I have a scenario with 1000 release names and profiling it using cProfile/snakeviz
For the current development version and those 1000 release names I get:
From the graph in snakeviz I would say that string search is just a small slice. Maybe worth testing it with a huge expected_title
list.
The biggest part in match_patterns
is related to chains
(most likely the episodes patterns)
and 1/4 of the part in execute_rules
is related to toposort.
Maybe some improvements could be done when using guessit as an API (like an application context, where rules could be already sorted. It's just an example)
And some research around regexes could be done as well. Check if we could benefit from some algorithm that compiles all regexes to an automata (NFA / DFA) and just iterate through the input string once. But the profiling results should always be driving it, so we can focus on areas were improvements can be noticeable.
Again, you are perfectly right :)
I though string search was a bottleneck, but it isn't and I should have used a profiler. I'm more used to Java profiler though, but i'll give a try to snakeviz.
It would be great to find something that compiles all regexes in an automata like Ago-Corasick, but I didn't find any library doing this ... And I'm not an algorithm expert :).
Maybe we could implement our own kind of simple pattern matching that could be faster than regex (maybe ?) ... Most regex are really simple and just there to replace the separators ...

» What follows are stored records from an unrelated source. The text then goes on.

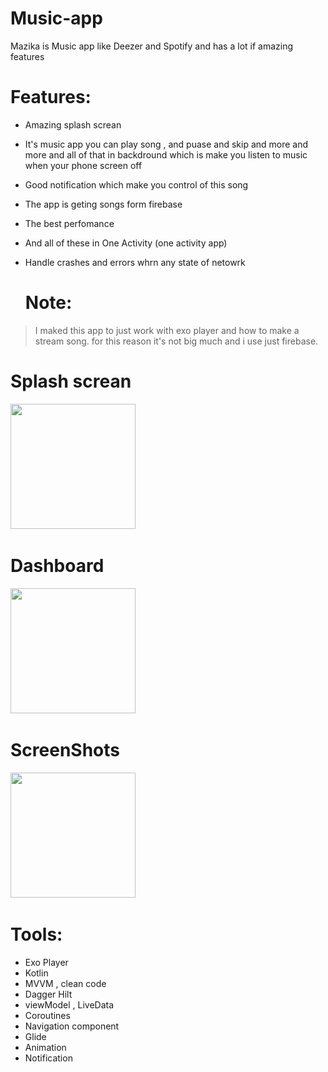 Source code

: # Music-app
Mazika is Music app like Deezer and Spotify and has a lot if amazing features 
# Features:
- Amazing splash screan 
- It's music app  you can play song , and puase and skip and more and more and all of that in backdround which is make you listen to music when your phone screen off
- Good notification which make you control of this song  
- The app is geting songs form firebase 
- The best perfomance 
- And all of these in One Activity  (one activity app)
- Handle crashes and errors whrn any state of netowrk 

  
  # Note:
> I maked this app to just work with exo player and how to make a stream song. for this reason it's not big much and i use  just firebase.


 # Splash screan
  <img src="https://user-images.githubusercontent.com/62241386/168529361-d09b91e3-d1dc-477e-b21c-2d7bd9ef6086.gif" width="200">&nbsp; 
  
  # Dashboard
  <img src="https://user-images.githubusercontent.com/62241386/168532430-78c1d694-21b1-48b5-87b5-cd788900671e.gif" width="200">&nbsp; 
  
  # ScreenShots 
  <img src="https://user-images.githubusercontent.com/62241386/168530877-48019cf1-dbfc-4f03-b51f-a5da9e33d046.PNG" width="200">&nbsp;
  
  
  # Tools:
- Exo Player
- Kotlin
- MVVM , clean code
- Dagger Hilt
- viewModel , LiveData
- Coroutines
- Navigation component
- Glide
- Animation
- Notification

I also found this post that may be valuable to optimize some regex : .
I'll install this snakeviz and start analyze, but it would be great to know exactly which regex consumes too much time. Maybe I could implement a "performance analysis" mode in rebulk that would display performance for each pattern ...
I'm a java guy as well that uses Yourkit to profile applications.

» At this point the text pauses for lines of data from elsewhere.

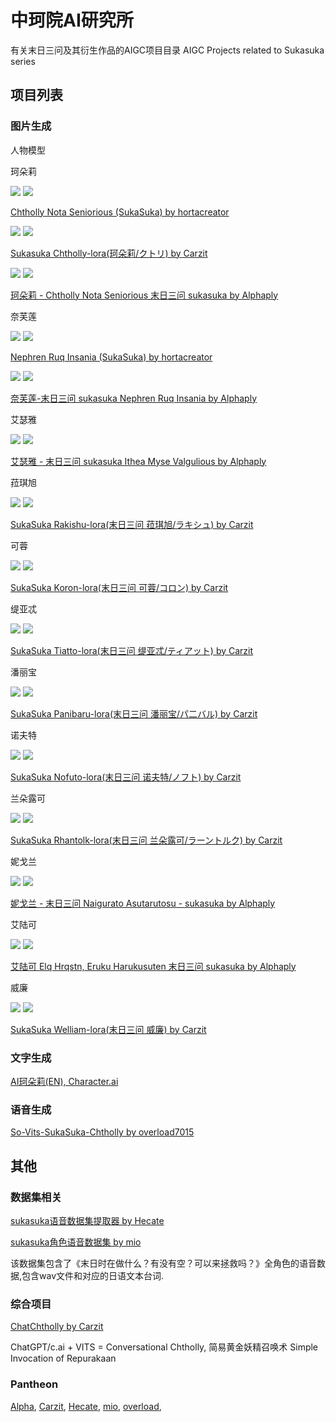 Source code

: # 中珂院AI研究所

有关末日三问及其衍生作品的AIGC项目目录 AIGC Projects related to Sukasuka series

## 项目列表

### 图片生成

人物模型

珂朵莉

![](https://image.civitai.com/xG1nkqKTMzGDvpLrqFT7WA/358a7bf2-650e-4506-b9c6-deedb1240500/width=320/236263.jpeg)
![](https://image.civitai.com/xG1nkqKTMzGDvpLrqFT7WA/e28f6d07-035f-4174-0e45-c21a5caeb200/width=320/236260.jpeg)

[Chtholly Nota Seniorious (SukaSuka) by hortacreator](https://civitai.com/models/18201/chtholly-nota-seniorious-sukasuka)

![](https://image.civitai.com/xG1nkqKTMzGDvpLrqFT7WA/379bc7a1-3fb5-449f-9f8c-4ed7d780f622/width=320/00008-225880729.jpeg)
![](https://image.civitai.com/xG1nkqKTMzGDvpLrqFT7WA/dbcb5a0e-0d22-4517-bb96-842665a5d97c/width=320/00010-1826602368.jpeg)

[Sukasuka Chtholly-lora(珂朵莉/クトリ) by Carzit](https://civitai.com/models/41554/sukasuka-chtholly-lora)

![](https://image.civitai.com/xG1nkqKTMzGDvpLrqFT7WA/d88ee99b-1174-4c2e-19f1-360af7a12500/width=320/00023-1576306018.jpeg)
![](https://image.civitai.com/xG1nkqKTMzGDvpLrqFT7WA/82fee8aa-8edc-4e08-400b-a780a3164e00/width=320/00001-3650914730.jpeg)

[珂朵莉 - Chtholly Nota Seniorious 末日三问 sukasuka by Alphaply](https://civitai.com/models/41844/chtholly-nota-seniorious-sukasuka)

奈芙莲

![](https://image.civitai.com/xG1nkqKTMzGDvpLrqFT7WA/20e346cc-69df-4119-53e8-20d48cacbb00/width=320/241120.jpeg)
![](https://image.civitai.com/xG1nkqKTMzGDvpLrqFT7WA/2cfff0d3-01bc-4059-9029-eb0f6c765300/width=320/241122.jpeg)

[Nephren Ruq Insania (SukaSuka) by hortacreator](https://civitai.com/models/18882/nephren-ruq-insania-sukasuka)

![](https://image.civitai.com/xG1nkqKTMzGDvpLrqFT7WA/101066d4-9079-4dfa-fbc0-ee5e3c4dad00/width=320/00074-3167113863.jpeg)
![](https://image.civitai.com/xG1nkqKTMzGDvpLrqFT7WA/d5edcd86-cabf-448a-14ec-01581ee5ad00/width=320/00064-3167113863.jpeg)

[奈芙莲-末日三问 sukasuka Nephren Ruq Insania by Alphaply](https://civitai.com/models/41424/sukasuka-nephren-ruq-insania)

艾瑟雅

![](https://image.civitai.com/xG1nkqKTMzGDvpLrqFT7WA/b3c3efd7-ce83-493a-7989-81f4906c6500/width=320/00109-3167113863.jpeg)
![](https://image.civitai.com/xG1nkqKTMzGDvpLrqFT7WA/55856cf9-c095-40d0-279e-61d17a2db300/width=320/00110-3167113863.jpeg)

[艾瑟雅 - 末日三问 sukasuka Ithea Myse Valgulious by Alphaply](https://civitai.com/models/41533/sukasuka-ithea-myse-valgulious)

菈琪旭

![](https://image.civitai.com/xG1nkqKTMzGDvpLrqFT7WA/856f536a-9dd8-40f6-845b-4f85e2418535/width=320/00027-2591779758.jpeg)
![](https://image.civitai.com/xG1nkqKTMzGDvpLrqFT7WA/6d814bac-fc43-4eba-86d8-0b98f53cd634/width=320/00032-1594805713.jpeg)

[SukaSuka Rakishu-lora(末日三问 菈琪旭/ラキシュ) by Carzit](https://civitai.com/models/57179/sukasuka-rakishu-lora)

可蓉

![](https://image.civitai.com/xG1nkqKTMzGDvpLrqFT7WA/aaa1224e-9e36-4402-8bfc-f6d35b4dca1a/width=320/00015-2875195662.jpeg)
![](https://image.civitai.com/xG1nkqKTMzGDvpLrqFT7WA/4ad2c268-6f87-4abc-8ddf-13b841ddc8a5/width=320/00097-1288077901.jpeg)

[SukaSuka Koron-lora(末日三问 可蓉/コロン) by Carzit](https://civitai.com/models/57160/sukasuka-koron-lora)

缇亚忒

![](https://image.civitai.com/xG1nkqKTMzGDvpLrqFT7WA/5ae8d880-0d76-4238-ac7f-c2fda33e62f1/width=320/00010-4106368967.jpeg)
![](https://image.civitai.com/xG1nkqKTMzGDvpLrqFT7WA/2101e032-1762-4326-b17a-c03d7912c580/width=320/00011-1911313342.jpeg)

[SukaSuka Tiatto-lora(末日三问 缇亚忒/ティアット) by Carzit](https://civitai.com/models/57117/sukasuka-tiatto-lora)

潘丽宝

![](https://image.civitai.com/xG1nkqKTMzGDvpLrqFT7WA/c9e61ecf-868d-4083-d886-43ab6279dd00/width=320/00093-11824400.jpeg)
![](https://image.civitai.com/xG1nkqKTMzGDvpLrqFT7WA/dbd504d3-9faa-4976-fd81-251ab2f1be00/width=320/00096-11824403.jpeg)

[SukaSuka Panibaru-lora(末日三问 潘丽宝/パ二バル) by Carzit](https://civitai.com/models/56295/sukasuka-panibaru-lora)

诺夫特

![](https://image.civitai.com/xG1nkqKTMzGDvpLrqFT7WA/d30a950f-1e8c-4c25-bac9-e8fbf1bdd000/width=320/00095-2398501426.jpeg)
![](https://image.civitai.com/xG1nkqKTMzGDvpLrqFT7WA/0c4c4cc3-516d-4e19-8bbb-87db74723600/width=320/%E4%B8%8B%E8%BD%BD.jpeg)

[SukaSuka Nofuto-lora(末日三问 诺夫特/ノフト) by Carzit](https://civitai.com/models/54682/sukasuka-nofuto-lora)

兰朵露可

![](https://image.civitai.com/xG1nkqKTMzGDvpLrqFT7WA/1d5610c1-3112-4f17-e66f-c860a99d1200/width=320/00020-2961696472.jpeg)
![](https://image.civitai.com/xG1nkqKTMzGDvpLrqFT7WA/465c294e-14e6-459c-267e-a785cf607200/width=320/00022-3301234346.jpeg)

[SukaSuka Rhantolk-lora(末日三问 兰朵露可/ラーントルク) by Carzit](https://civitai.com/models/54038/sukasuka-rhantolk-lora)

妮戈兰

![](https://image.civitai.com/xG1nkqKTMzGDvpLrqFT7WA/46809a19-f2a5-49bf-f9b4-96be4af82300/width=320/nigelanLORA-000003.jpeg)
![](https://image.civitai.com/xG1nkqKTMzGDvpLrqFT7WA/b69409a1-4473-435a-26dd-9316064be600/width=320/00001-3810073025.jpeg)

[妮戈兰 - 末日三问 Naigurato Asutarutosu - sukasuka by Alphaply](https://civitai.com/models/47430/naigurato-asutarutosu-sukasuka)

艾陆可

![](https://image.civitai.com/xG1nkqKTMzGDvpLrqFT7WA/db8807d9-6c74-4609-f9ab-d2f81ad3b200/width=320/00013-1432516211.jpeg)
![](https://image.civitai.com/xG1nkqKTMzGDvpLrqFT7WA/05f4f7c9-9912-492b-f6ae-daa6d9265400/width=320/00020-1837580478.jpeg)

[艾陆可 Elq Hrqstn, Eruku Harukusuten 末日三问 sukasuka by Alphaply](https://civitai.com/models/41793/elq-hrqstn-eruku-harukusuten-sukasuka)

威廉

![](https://image.civitai.com/xG1nkqKTMzGDvpLrqFT7WA/aaca4819-5743-4981-d025-30735d4a8700/width=320/00068-669366528.jpeg)
![](https://image.civitai.com/xG1nkqKTMzGDvpLrqFT7WA/606d1a5b-11c0-4a32-7fef-9c33c1515d00/width=320/00046-1493103604.jpeg)

[SukaSuka Welliam-lora(末日三问 威廉) by Carzit](https://civitai.com/models/53245/sukasuka-welliam-lora)

### 文字生成

[AI珂朵莉(EN), Character.ai](https://c.ai/c/LMri6f9uZj2p17QoKDiEvDw1wAk2AUoi1C02V6HHU8E)

### 语音生成

[So-Vits-SukaSuka-Chtholly by overload7015](https://huggingface.co/overload7015/So-Vits-SukaSuka-Chtholly)

## 其他

### 数据集相关

[sukasuka语音数据集提取器 by Hecate](https://github.com/Hecate2/sukasuka-vocal-dataset-builder)

[sukasuka角色语音数据集 by mio](https://huggingface.co/datasets/mio/sukasuka-anime-vocal-dataset)

该数据集包含了《末日时在做什么？有没有空？可以来拯救吗？》全角色的语音数据,包含wav文件和对应的日语文本台词.

### 综合项目

[ChatChtholly by Carzit](https://github.com/Carzit/ChatChtholly)

ChatGPT/c.ai + VITS = Conversational Chtholly, 简易黄金妖精召唤术 Simple Invocation of Repurakaan

### Pantheon

[Alpha](https://github.com/alphaply), 
[Carzit](https://github.com/Carzit), 
[Hecate](https://github.com/Hecate2), 
[mio](https://github.com/mio2333), 
[overload](https://huggingface.co/overload7015),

I only used python profiling one time.
You don't need to install anything, just run your script using -m cProfile
:
python -m cProfile -o report.prof myscript.py
Then you could install snakeviz to take a look at the results (report.prof).
I tried line_profiler
as well and it works quite well when you need to understand the performance of a certain method.
And I think rebulk could capture statistics as well... So you can evaluate how many times and how long it took for each pattern to be evaluated. And that could be applied to the rules as well.

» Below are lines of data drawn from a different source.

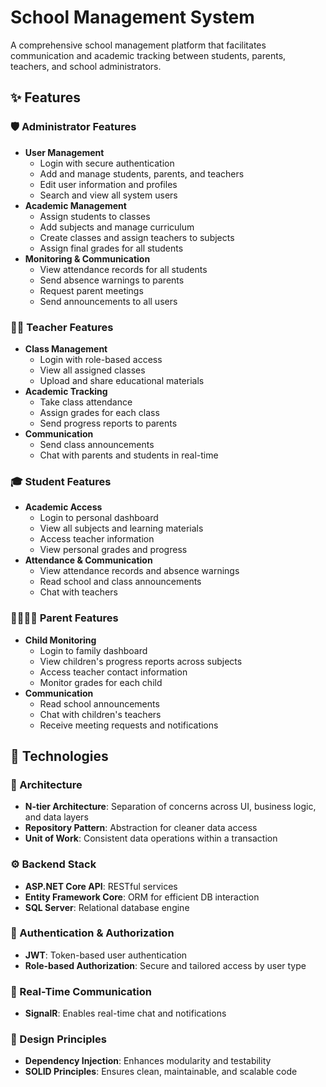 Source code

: # School Management System

A comprehensive school management platform that facilitates communication and academic tracking between students, parents, teachers, and school administrators.

## ✨ Features

### 🛡️ Administrator Features
- **User Management**
  - Login with secure authentication
  - Add and manage students, parents, and teachers
  - Edit user information and profiles
  - Search and view all system users
- **Academic Management**
  - Assign students to classes
  - Add subjects and manage curriculum
  - Create classes and assign teachers to subjects
  - Assign final grades for all students
- **Monitoring & Communication**
  - View attendance records for all students
  - Send absence warnings to parents
  - Request parent meetings
  - Send announcements to all users

### 👨‍🏫 Teacher Features
- **Class Management**
  - Login with role-based access
  - View all assigned classes
  - Upload and share educational materials
- **Academic Tracking**
  - Take class attendance
  - Assign grades for each class
  - Send progress reports to parents
- **Communication**
  - Send class announcements
  - Chat with parents and students in real-time

### 🎓 Student Features
- **Academic Access**
  - Login to personal dashboard
  - View all subjects and learning materials
  - Access teacher information
  - View personal grades and progress
- **Attendance & Communication**
  - View attendance records and absence warnings
  - Read school and class announcements
  - Chat with teachers

### 👨‍👩‍👧‍👦 Parent Features
- **Child Monitoring**
  - Login to family dashboard
  - View children's progress reports across subjects
  - Access teacher contact information
  - Monitor grades for each child
- **Communication**
  - Read school announcements
  - Chat with children's teachers
  - Receive meeting requests and notifications

## 🧰 Technologies

### 🧱 Architecture

* **N-tier Architecture**: Separation of concerns across UI, business logic, and data layers
* **Repository Pattern**: Abstraction for cleaner data access
* **Unit of Work**: Consistent data operations within a transaction

### ⚙️ Backend Stack

* **ASP.NET Core API**: RESTful services
* **Entity Framework Core**: ORM for efficient DB interaction
* **SQL Server**: Relational database engine

### 🔐 Authentication & Authorization

* **JWT**: Token-based user authentication
* **Role-based Authorization**: Secure and tailored access by user type

### 📡 Real-Time Communication

* **SignalR**: Enables real-time chat and notifications

### 🧩 Design Principles

* **Dependency Injection**: Enhances modularity and testability
* **SOLID Principles**: Ensures clean, maintainable, and scalable code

I have a scenario with 1000 release names
6 million input strings here guessit makes my script about 100x slower... not usable, this turns my script into cpuburn.py
maybe a tree-sitter parser would be faster, at least that would be native code
https://github.com/guessit-io/guessit/issues/347#issuecomment-252488975
Guessit is not designed to be fast. I made the choice to make it extendable
nice idea, but not usable to parse millions of strings
i need this for full text search over release titles, ignoring all other fields
my inputs are: title, year, release_name and i only need parsed.title, so im using the shortcut
release = "Dont.Look.Up.2009.BDRip.XviD-FRAGMENT"
title = "Don't Look Up"
year = 2009
#release_title = guessit.guessit(release)["title"] # too slow
release_title = release.split(str(year), 1)[0] # Dont.Look.Up.
Guessit could use Aho-Corasick algorithm to enhance performance.
I think it could be implemented into rebulk, by merging all string patterns in a single Aho-Corasick pass.